Milliman notes that currently, the CLASS act would be voluntary and would include guarantee issue (meaning that no one could be denied coverage).  Separately, each of these provisions could allow for a sustainable long term care insurance product.  The private sector currently uses the voluntary insurance model with underwriting.  On the other hand, a guaranteed issue policy could work if purchasing LTC insurance was mandatory.

Together, however, these provisions may be problematic.  “The voluntary aspect of the program allows low-risk individuals to never sign up for the program while the guaranteed issues enables some of the highest-risk individuals to join the program.  This is a formula that is virtually certain to create financial instability in any insurance program unless there are other important provisions to control risk.”

The CLASS act does have some additional risk control provisions.  To qualify for these benefits, one must pay into the plan for 5 years.  Employers can decide to offer this LTC as a benefit and employers who choose to this option will have employees automatically enrolled with the premium deducted from each paycheck.  Individuals would have to specifically ask to be removed from the program.  Also, individuals who opt-out of the program will have to pay a higher premium if they decide to opt back in.  The purpose of the vesting and opt-out penalties is to minimize adverse selection.

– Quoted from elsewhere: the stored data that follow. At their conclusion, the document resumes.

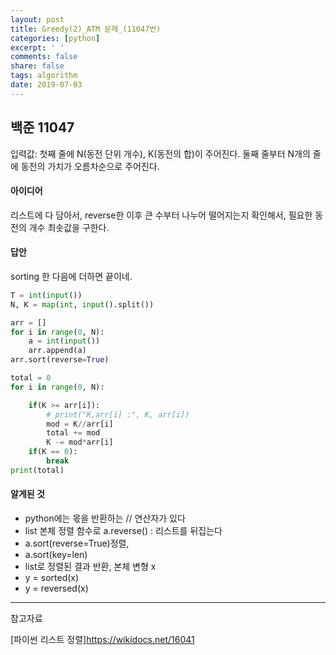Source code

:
 ```yaml
---
layout: post
title: Greedy(2)_ATM 문제_(11047번)
categories: [python]
excerpt: ' '
comments: false
share: false
tags: algorithm
date: 2019-07-03
---
```


## 백준 11047

입력값: 첫째 줄에 N(동전 단위 개수), K(동전의 합)이 주어진다.
둘째 줄부터 N개의 줄에 동전의 가치가 오름차순으로 주어진다.

#### 아이디어

리스트에 다 담아서, reverse한 이후
큰 수부터 나누어 떨어지는지 확인해서, 필요한 동전의 개수 최솟값을 구한다.

#### 답안

sorting 한 다음에 더하면 끝이네.

```python
T = int(input())
N, K = map(int, input().split())

arr = []
for i in range(0, N):
    a = int(input())
    arr.append(a)
arr.sort(reverse=True)

total = 0
for i in range(0, N):

    if(K >= arr[i]):
        # print("K,arr[i] :", K, arr[i])
        mod = K//arr[i]
        total += mod
        K -= mod*arr[i]
    if(K == 0):
        break
print(total)

```

#### 알게된 것

- python에는 몫을 반환하는 // 연산자가 있다
- list 본체 정렬 함수로 a.reverse() : 리스트를 뒤집는다
- a.sort(reverse=True)정렬,
- a.sort(key=len)
- list로 정렬된 결과 반환, 본체 변형 x
- y = sorted(x)
- y = reversed(x)

---

참고자료

[파이썬 리스트 정렬]<https://wikidocs.net/16041>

However, Scot Forman of Long Term Care Associates notes that many employees may not realize that if they opt out after just 1 payment and later opt in more than 5 years in the future, they would pay “a massive penalty,”  If a young worker who has just 1 deduction from her paycheck at age 38 later decides to opt-in when she’s 59, her premiums would be higher than they would have been had she stayed in the program. In the example given, “the rate increase will be no less than 250% on each payment, which is CLASS’s penalty for opting back in.”